TASK DETAILS:
Return a copy of every line in the records that includes the word "method".

── EXTRACTED DATA ──

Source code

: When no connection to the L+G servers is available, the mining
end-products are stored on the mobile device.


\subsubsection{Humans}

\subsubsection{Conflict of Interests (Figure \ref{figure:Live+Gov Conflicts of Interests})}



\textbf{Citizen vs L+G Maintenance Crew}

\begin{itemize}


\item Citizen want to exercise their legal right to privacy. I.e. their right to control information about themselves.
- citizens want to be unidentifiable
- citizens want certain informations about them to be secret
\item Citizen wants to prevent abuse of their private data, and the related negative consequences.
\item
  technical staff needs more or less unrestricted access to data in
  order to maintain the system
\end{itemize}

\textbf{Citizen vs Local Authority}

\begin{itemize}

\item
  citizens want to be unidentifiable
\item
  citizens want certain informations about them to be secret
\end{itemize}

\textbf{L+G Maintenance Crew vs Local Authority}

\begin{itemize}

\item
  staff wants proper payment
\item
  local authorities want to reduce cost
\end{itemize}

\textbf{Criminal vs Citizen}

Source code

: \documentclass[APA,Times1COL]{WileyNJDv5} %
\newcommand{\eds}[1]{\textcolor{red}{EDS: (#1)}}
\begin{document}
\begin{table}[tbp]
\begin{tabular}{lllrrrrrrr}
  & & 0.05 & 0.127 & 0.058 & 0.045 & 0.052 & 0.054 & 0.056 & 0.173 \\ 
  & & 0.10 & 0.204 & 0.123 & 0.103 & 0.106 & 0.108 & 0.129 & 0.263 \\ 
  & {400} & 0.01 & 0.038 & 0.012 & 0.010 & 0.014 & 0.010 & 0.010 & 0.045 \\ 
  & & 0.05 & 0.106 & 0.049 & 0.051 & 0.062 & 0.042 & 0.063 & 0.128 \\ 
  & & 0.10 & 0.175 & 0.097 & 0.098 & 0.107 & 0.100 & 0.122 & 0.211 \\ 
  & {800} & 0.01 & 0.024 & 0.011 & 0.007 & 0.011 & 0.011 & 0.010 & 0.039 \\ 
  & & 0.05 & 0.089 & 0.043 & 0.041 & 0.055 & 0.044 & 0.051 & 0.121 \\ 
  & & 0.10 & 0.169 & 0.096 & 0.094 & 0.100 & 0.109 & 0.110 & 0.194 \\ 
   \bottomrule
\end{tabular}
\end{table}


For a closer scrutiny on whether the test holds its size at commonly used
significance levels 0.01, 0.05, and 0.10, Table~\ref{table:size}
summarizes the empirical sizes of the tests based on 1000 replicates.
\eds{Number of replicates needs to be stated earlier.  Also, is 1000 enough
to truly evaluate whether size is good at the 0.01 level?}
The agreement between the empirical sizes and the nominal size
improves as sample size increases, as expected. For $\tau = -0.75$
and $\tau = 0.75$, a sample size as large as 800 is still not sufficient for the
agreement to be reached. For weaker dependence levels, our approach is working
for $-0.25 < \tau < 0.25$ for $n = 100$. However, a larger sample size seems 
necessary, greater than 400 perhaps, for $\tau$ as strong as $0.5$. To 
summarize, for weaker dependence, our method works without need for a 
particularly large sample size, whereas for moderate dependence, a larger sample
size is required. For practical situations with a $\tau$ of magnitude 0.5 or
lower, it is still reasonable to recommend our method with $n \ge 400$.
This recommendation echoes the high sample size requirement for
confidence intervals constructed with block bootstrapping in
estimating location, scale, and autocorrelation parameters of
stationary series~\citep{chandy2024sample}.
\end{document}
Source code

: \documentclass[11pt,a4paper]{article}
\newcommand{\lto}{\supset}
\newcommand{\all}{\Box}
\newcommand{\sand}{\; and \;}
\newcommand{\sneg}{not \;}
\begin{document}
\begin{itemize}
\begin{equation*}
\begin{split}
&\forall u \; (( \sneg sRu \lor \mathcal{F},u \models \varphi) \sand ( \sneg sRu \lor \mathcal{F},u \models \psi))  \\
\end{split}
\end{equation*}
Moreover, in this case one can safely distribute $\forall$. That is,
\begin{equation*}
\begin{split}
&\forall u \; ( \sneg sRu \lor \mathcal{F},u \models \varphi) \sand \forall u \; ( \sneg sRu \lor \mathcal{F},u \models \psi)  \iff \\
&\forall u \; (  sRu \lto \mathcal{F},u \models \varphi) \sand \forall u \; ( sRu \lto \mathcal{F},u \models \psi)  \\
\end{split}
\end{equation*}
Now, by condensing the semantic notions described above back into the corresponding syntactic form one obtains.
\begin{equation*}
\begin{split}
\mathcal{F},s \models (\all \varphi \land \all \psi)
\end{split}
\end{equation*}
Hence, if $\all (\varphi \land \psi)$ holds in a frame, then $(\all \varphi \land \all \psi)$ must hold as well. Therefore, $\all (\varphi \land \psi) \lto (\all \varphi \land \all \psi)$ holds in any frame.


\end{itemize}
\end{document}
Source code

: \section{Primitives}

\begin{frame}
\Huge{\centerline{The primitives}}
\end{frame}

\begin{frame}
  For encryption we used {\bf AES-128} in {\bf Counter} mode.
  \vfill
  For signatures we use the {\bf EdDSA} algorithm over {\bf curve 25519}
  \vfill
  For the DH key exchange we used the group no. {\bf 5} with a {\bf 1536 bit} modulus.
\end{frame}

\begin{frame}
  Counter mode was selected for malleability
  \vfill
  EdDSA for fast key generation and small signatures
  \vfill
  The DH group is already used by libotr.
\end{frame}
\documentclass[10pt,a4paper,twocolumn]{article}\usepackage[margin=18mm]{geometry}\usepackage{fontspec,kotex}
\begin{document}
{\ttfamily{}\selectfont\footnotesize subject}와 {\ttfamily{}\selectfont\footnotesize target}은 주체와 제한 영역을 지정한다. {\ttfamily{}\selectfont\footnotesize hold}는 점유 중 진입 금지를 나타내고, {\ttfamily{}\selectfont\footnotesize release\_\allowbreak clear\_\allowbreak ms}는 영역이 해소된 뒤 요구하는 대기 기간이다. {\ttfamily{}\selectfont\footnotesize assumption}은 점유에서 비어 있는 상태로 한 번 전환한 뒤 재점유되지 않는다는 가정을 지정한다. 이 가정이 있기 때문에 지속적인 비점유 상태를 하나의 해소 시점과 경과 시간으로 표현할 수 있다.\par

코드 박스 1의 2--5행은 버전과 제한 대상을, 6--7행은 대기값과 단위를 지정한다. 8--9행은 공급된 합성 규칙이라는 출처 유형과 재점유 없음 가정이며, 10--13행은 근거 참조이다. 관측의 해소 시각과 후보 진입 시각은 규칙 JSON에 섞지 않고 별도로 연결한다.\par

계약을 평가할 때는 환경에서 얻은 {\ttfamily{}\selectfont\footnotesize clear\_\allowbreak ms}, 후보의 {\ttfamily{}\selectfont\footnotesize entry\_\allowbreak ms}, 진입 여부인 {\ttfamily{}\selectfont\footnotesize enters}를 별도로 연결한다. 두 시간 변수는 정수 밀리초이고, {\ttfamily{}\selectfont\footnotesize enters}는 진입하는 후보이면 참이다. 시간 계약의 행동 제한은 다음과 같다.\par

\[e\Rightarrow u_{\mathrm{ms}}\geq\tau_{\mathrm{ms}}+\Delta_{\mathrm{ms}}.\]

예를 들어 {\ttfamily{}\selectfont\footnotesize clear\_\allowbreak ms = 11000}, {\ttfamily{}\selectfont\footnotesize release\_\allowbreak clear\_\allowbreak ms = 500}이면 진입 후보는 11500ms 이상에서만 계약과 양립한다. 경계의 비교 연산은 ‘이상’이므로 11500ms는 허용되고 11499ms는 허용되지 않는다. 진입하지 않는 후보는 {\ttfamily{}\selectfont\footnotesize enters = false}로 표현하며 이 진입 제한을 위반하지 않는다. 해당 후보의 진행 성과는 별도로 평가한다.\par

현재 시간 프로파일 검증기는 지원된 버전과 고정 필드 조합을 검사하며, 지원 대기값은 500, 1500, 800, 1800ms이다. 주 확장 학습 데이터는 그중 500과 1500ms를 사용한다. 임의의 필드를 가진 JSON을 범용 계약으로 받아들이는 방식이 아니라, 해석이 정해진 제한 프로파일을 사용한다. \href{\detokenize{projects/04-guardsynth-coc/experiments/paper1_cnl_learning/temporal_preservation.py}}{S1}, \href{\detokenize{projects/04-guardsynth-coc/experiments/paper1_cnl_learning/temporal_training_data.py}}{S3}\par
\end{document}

───

SOLUTION TO THIS TASK:
summarize, for weaker dependence, our method works without need for a 
lower, it is still reasonable to recommend our method with $n \ge 400$.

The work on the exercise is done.